Do you have any update on it?

Krusty93 commented 1 year ago

According to Microsoft doc it is implemented now.

Here's a sample using System assigned managed identity:

secrets = [{
  keyVaultUrl = "${data.azurerm_key_vault.key_vault.vault_uri}secrets/<your-secret-name>"
  identity    = "system"
  name        = "my-secret-name"
}]

If you wish, you can also use versioned secrets and user managed identities

ravick4u commented 1 year ago

@Krusty93 Did you tried this?

GurliGebis commented 1 year ago

@Krusty93 that is using the AzAPI terraform provider, not this one, so no, it is not implemented yet here

Krusty93 commented 1 year ago

@Krusty93 that is using the AzAPI terraform provider, not this one, so no, it is not implemented yet here

My bad, I didn't realize it - jumped here from a Google search.
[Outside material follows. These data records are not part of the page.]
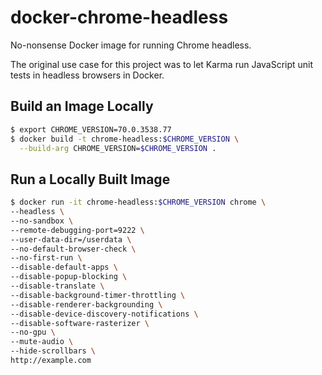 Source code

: # docker-chrome-headless

No-nonsense Docker image for running Chrome headless.

The original use case for this project was to let Karma run JavaScript unit tests in headless browsers in Docker.

## Build an Image Locally

```bash
$ export CHROME_VERSION=70.0.3538.77
$ docker build -t chrome-headless:$CHROME_VERSION \
  --build-arg CHROME_VERSION=$CHROME_VERSION .
```

## Run a Locally Built Image

```bash
$ docker run -it chrome-headless:$CHROME_VERSION chrome \
--headless \
--no-sandbox \
--remote-debugging-port=9222 \
--user-data-dir=/userdata \
--no-default-browser-check \
--no-first-run \
--disable-default-apps \
--disable-popup-blocking \
--disable-translate \
--disable-background-timer-throttling \
--disable-renderer-backgrounding \
--disable-device-discovery-notifications \
--disable-software-rasterizer \
--no-gpu \
--mute-audio \
--hide-scrollbars \
http://example.com
```
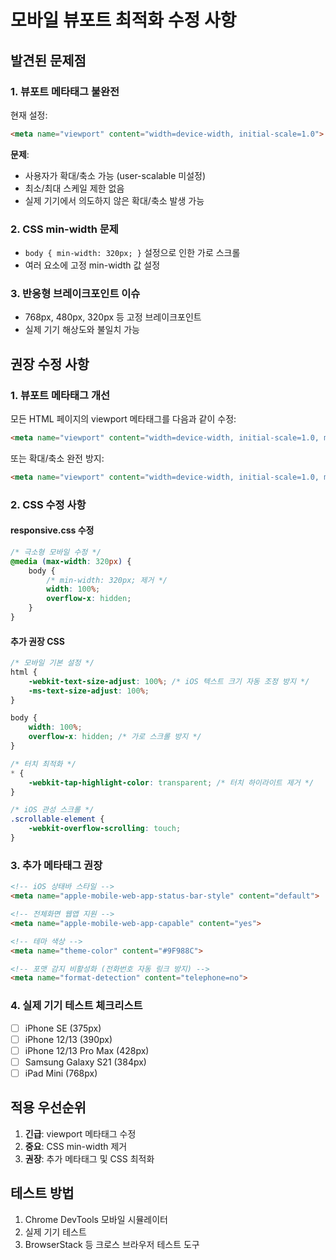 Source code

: # 모바일 뷰포트 최적화 수정 사항

## 발견된 문제점

### 1. **뷰포트 메타태그 불완전**
현재 설정:
```html
<meta name="viewport" content="width=device-width, initial-scale=1.0">
```

**문제**:
- 사용자가 확대/축소 가능 (user-scalable 미설정)
- 최소/최대 스케일 제한 없음
- 실제 기기에서 의도하지 않은 확대/축소 발생 가능

### 2. **CSS min-width 문제**
- `body { min-width: 320px; }` 설정으로 인한 가로 스크롤
- 여러 요소에 고정 min-width 값 설정

### 3. **반응형 브레이크포인트 이슈**
- 768px, 480px, 320px 등 고정 브레이크포인트
- 실제 기기 해상도와 불일치 가능

## 권장 수정 사항

### 1. 뷰포트 메타태그 개선
모든 HTML 페이지의 viewport 메타태그를 다음과 같이 수정:

```html
<meta name="viewport" content="width=device-width, initial-scale=1.0, minimum-scale=1.0, maximum-scale=5.0, user-scalable=yes">
```

또는 확대/축소 완전 방지:
```html
<meta name="viewport" content="width=device-width, initial-scale=1.0, minimum-scale=1.0, maximum-scale=1.0, user-scalable=no">
```

### 2. CSS 수정 사항

#### responsive.css 수정
```css
/* 극소형 모바일 수정 */
@media (max-width: 320px) {
    body {
        /* min-width: 320px; 제거 */
        width: 100%;
        overflow-x: hidden;
    }
}
```

#### 추가 권장 CSS
```css
/* 모바일 기본 설정 */
html {
    -webkit-text-size-adjust: 100%; /* iOS 텍스트 크기 자동 조정 방지 */
    -ms-text-size-adjust: 100%;
}

body {
    width: 100%;
    overflow-x: hidden; /* 가로 스크롤 방지 */
}

/* 터치 최적화 */
* {
    -webkit-tap-highlight-color: transparent; /* 터치 하이라이트 제거 */
}

/* iOS 관성 스크롤 */
.scrollable-element {
    -webkit-overflow-scrolling: touch;
}
```

### 3. 추가 메타태그 권장

```html
<!-- iOS 상태바 스타일 -->
<meta name="apple-mobile-web-app-status-bar-style" content="default">

<!-- 전체화면 웹앱 지원 -->
<meta name="apple-mobile-web-app-capable" content="yes">

<!-- 테마 색상 -->
<meta name="theme-color" content="#9F988C">

<!-- 포맷 감지 비활성화 (전화번호 자동 링크 방지) -->
<meta name="format-detection" content="telephone=no">
```

### 4. 실제 기기 테스트 체크리스트

- [ ] iPhone SE (375px)
- [ ] iPhone 12/13 (390px)
- [ ] iPhone 12/13 Pro Max (428px)
- [ ] Samsung Galaxy S21 (384px)
- [ ] iPad Mini (768px)

## 적용 우선순위

1. **긴급**: viewport 메타태그 수정
2. **중요**: CSS min-width 제거
3. **권장**: 추가 메타태그 및 CSS 최적화

## 테스트 방법

1. Chrome DevTools 모바일 시뮬레이터
2. 실제 기기 테스트
3. BrowserStack 등 크로스 브라우저 테스트 도구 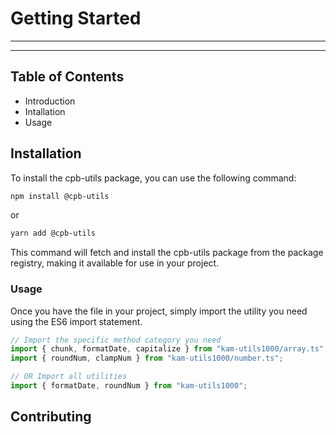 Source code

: # Getting Started

***

***

## Table of Contents

* Introduction
* Intallation
* Usage

##

## Installation

To install the cpb-utils package, you can use the following command:

```bash
npm install @cpb-utils
```

or

```bash
yarn add @cpb-utils
```

This command will fetch and install the cpb-utils package from the package registry, making it available for use in your project.

### Usage

Once you have the file in your project, simply import the utility you need using the ES6 import statement.

```typescript
// Import the specific method category you need
import { chunk, formatDate, capitalize } from "kam-utils1000/array.ts";
import { roundNum, clampNum } from "kam-utils1000/number.ts";

// OR Import all utilities
import { formatDate, roundNum } from "kam-utils1000";
```

## Contributing
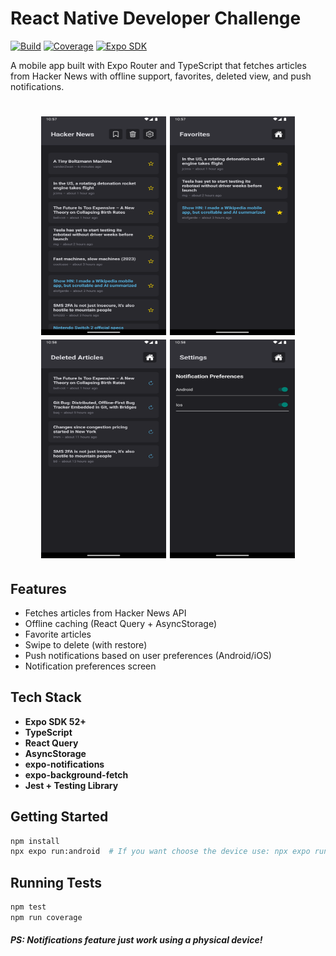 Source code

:# React Native Developer Challenge

[![Build](https://img.shields.io/badge/build-passing-brightgreen)](https://expo.dev)
[![Coverage](https://img.shields.io/badge/coverage-90%25-blue)](https://jestjs.io/)
[![Expo SDK](https://img.shields.io/badge/expo--sdk-52%2B-orange)](https://docs.expo.dev)

A mobile app built with Expo Router and TypeScript that fetches articles from Hacker News with offline support, favorites, deleted view, and push notifications.

<h1 align="center">
  <img width="200px" height="350px" src=".github/Home.png" alt="Home">
  <img width="200px" height="350px"src=".github/Favorites.png" alt="Favorites">
  <img width="200px" height="350px"src=".github/Deleted-Articles.png" alt="Deleted Articles">
  <img width="200px" height="350px"src=".github/Notification-preferences.png" alt="Notification Preferences">
</h1>


## Features

- Fetches articles from Hacker News API
- Offline caching (React Query + AsyncStorage)
- Favorite articles
- Swipe to delete (with restore)
- Push notifications based on user preferences (Android/iOS)
- Notification preferences screen

## Tech Stack

- **Expo SDK 52+**
- **TypeScript**
- **React Query**
- **AsyncStorage**
- **expo-notifications**
- **expo-background-fetch**
- **Jest + Testing Library**

## Getting Started

```bash
npm install
npx expo run:android  # If you want choose the device use: npx expo run android -d
```

## Running Tests
```bash
npm test
npm run coverage
```

##### PS: Notifications feature just work using a physical device! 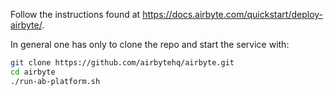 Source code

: 
Follow the instructions found at https://docs.airbyte.com/quickstart/deploy-airbyte/.

In general one has only to clone the repo and start the service with:
```bash
git clone https://github.com/airbytehq/airbyte.git
cd airbyte
./run-ab-platform.sh 
```
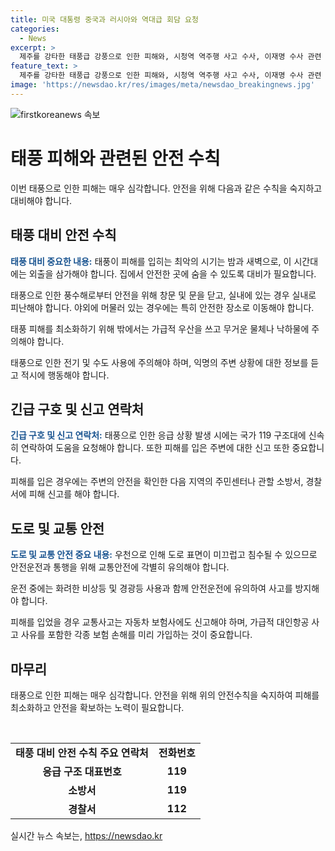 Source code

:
 ```yaml
---
title: 미국 대통령 중국과 러시아와 역대급 회담 요청
categories:
  - News
excerpt: >
  제주를 강타한 태풍급 강풍으로 인한 피해와, 시청역 역주행 사고 수사, 이재명 수사 관련 탄핵 추진, 해병대원 특검법 상정 등의 뉴스 속에서는 강력한 사건들이 속출하고 있습니다. 또한, 최저임금위원회의 결정에 따라 내년 최저임금은 업종별 구분 없이 동일하게 적용될 전망입니다. 사회적 관심이 높은 다양한 이슈들이 동시에 촉발되고 있는 상황입니다.
feature_text: >
  제주를 강타한 태풍급 강풍으로 인한 피해와, 시청역 역주행 사고 수사, 이재명 수사 관련 탄핵 추진, 해병대원 특검법 상정 등의 뉴스 속에서는 강력한 사건들이 속출하고 있습니다. 또한, 최저임금위원회의 결정에 따라 내년 최저임금은 업종별 구분 없이 동일하게 적용될 전망입니다. 사회적 관심이 높은 다양한 이슈들이 동시에 촉발되고 있는 상황입니다.
image: 'https://newsdao.kr/res/images/meta/newsdao_breakingnews.jpg'
---
```


<p><img src="https://newsdao.kr/res/images/meta/newsdao_breakingnews.jpg" alt="firstkoreanews 속보" /></p>

<h1 data-ke-size="size36">태풍 피해와 관련된 안전 수칙</h1>

<p>이번 태풍으로 인한 피해는 매우 심각합니다. 안전을 위해 다음과 같은 수칙을 숙지하고 대비해야 합니다.</p>

<h2 data-ke-size="size26">태풍 대비 안전 수칙</h2>

<p><b><span style="color: #1a5490;">태풍 대비 중요한 내용:</span></b>
태풍이 피해를 입히는 최악의 시기는 밤과 새벽으로, 이 시간대에는 외출을 삼가해야 합니다. 집에서 안전한 곳에 숨을 수 있도록 대비가 필요합니다.</p>

<p>태풍으로 인한 풍수해로부터 안전을 위해 창문 및 문을 닫고, 실내에 있는 경우 실내로 피난해야 합니다. 야외에 머물러 있는 경우에는 특히 안전한 장소로 이동해야 합니다.</p>

<p>태풍 피해를 최소화하기 위해 밖에서는 가급적 우산을 쓰고 무거운 물체나 낙하물에 주의해야 합니다.</p>

<p>태풍으로 인한 전기 및 수도 사용에 주의해야 하며, 익명의 주변 상황에 대한 정보를 듣고 적시에 행동해야 합니다.</p>

<h2 data-ke-size="size26">긴급 구호 및 신고 연락처</h2>

<p><b><span style="color: #1a5490;">긴급 구호 및 신고 연락처:</span></b>
태풍으로 인한 응급 상황 발생 시에는 국가 119 구조대에 신속히 연락하여 도움을 요청해야 합니다. 또한 피해를 입은 주변에 대한 신고 또한 중요합니다.</p>

<p>피해를 입은 경우에는 주변의 안전을 확인한 다음 지역의 주민센터나 관할 소방서, 경찰서에 피해 신고를 해야 합니다. </p>

<h2 data-ke-size="size26">도로 및 교통 안전</h2>

<p><b><span style="color: #1a5490;">도로 및 교통 안전 중요 내용:</span></b>
우천으로 인해 도로 표면이 미끄럽고 침수될 수 있으므로 안전운전과 통행을 위해 교통안전에 각별히 유의해야 합니다.</p>

<p>운전 중에는 화려한 비상등 및 경광등 사용과 함께 안전운전에 유의하여 사고를 방지해야 합니다. </p>

<p>피해를 입었을 경우 교통사고는 자동차 보험사에도 신고해야 하며, 가급적 대인항공 사고 사유를 포함한 각종 보험 손해를 미리 가입하는 것이 중요합니다.</p>

<h2 data-ke-size="size26">마무리</h2>

<p>태풍으로 인한 피해는 매우 심각합니다. 안전을 위해 위의 안전수칙을 숙지하여 피해를 최소화하고 안전을 확보하는 노력이 필요합니다.</p>

<p data-ke-size="size16">&nbsp;</p>

<table>
<tbody>
<tr>
<td style="text-align: center; height: 17px;"><b>태풍 대비 안전 수칙 주요 연락처</b></td>
<td style="text-align: center; height: 17px;"><b>전화번호</b></td>
</tr>
<tr>
<td style="text-align: center; height: 17px;"><b>응급 구조 대표번호</b></td>
<td style="text-align: center; height: 17px;"><b>119</b></td>
</tr>
<tr>
<td style="text-align: center; height: 17px;"><b>소방서</b></td>
<td style="text-align: center; height: 17px;"><b>119</b></td>
</tr>
<tr>
<td style="text-align: center; height: 17px;"><b>경찰서</b></td>
<td style="text-align: center; height: 17px;"><b>112</b></td>
</tr>
</tbody>
</table>
실시간 뉴스 속보는, <a href="https://newsdao.kr" rel="dofollow">https://newsdao.kr</a>


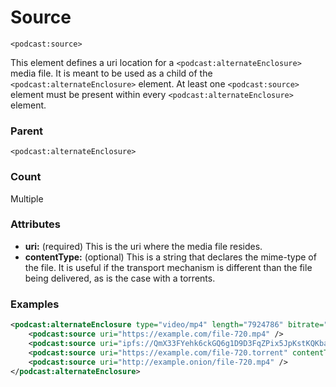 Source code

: # Source

`<podcast:source>`

This element defines a uri location for a `<podcast:alternateEnclosure>` media file. It is meant to be used as a child of the `<podcast:alternateEnclosure>` element. At least one `<podcast:source>` element must be present within every `<podcast:alternateEnclosure>` element.

### Parent

`<podcast:alternateEnclosure>`

### Count

Multiple

### Attributes

- **uri:** (required) This is the uri where the media file resides.
- **contentType:** (optional) This is a string that declares the mime-type of the file. It is useful if the transport mechanism is different than the file being delivered, as is the case with a torrents.

### Examples

```xml
<podcast:alternateEnclosure type="video/mp4" length="7924786" bitrate="511276.52" height="720">
    <podcast:source uri="https://example.com/file-720.mp4" />
    <podcast:source uri="ipfs://QmX33FYehk6ckGQ6g1D9D3FqZPix5JpKstKQKbaS8quUFb" />
    <podcast:source uri="https://example.com/file-720.torrent" contentType="application/x-bittorrent" />
    <podcast:source uri="http://example.onion/file-720.mp4" />
</podcast:alternateEnclosure>
```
Yeah, azurerm still doesn't support it and other properties as well. Jobs neither.

MikeyT111 commented 12 months ago

Hey, is there any progress on this?

Phiph commented 11 months ago

I've just hit this roadblock too!

ryanshirley-flipdish commented 11 months ago

I'm facing the same issue also. Will make it harder for a compelling case to use Container Apps without this.

leandro-scardua commented 10 months ago

Good Evenning Team,

Do have any news when this solution will be release?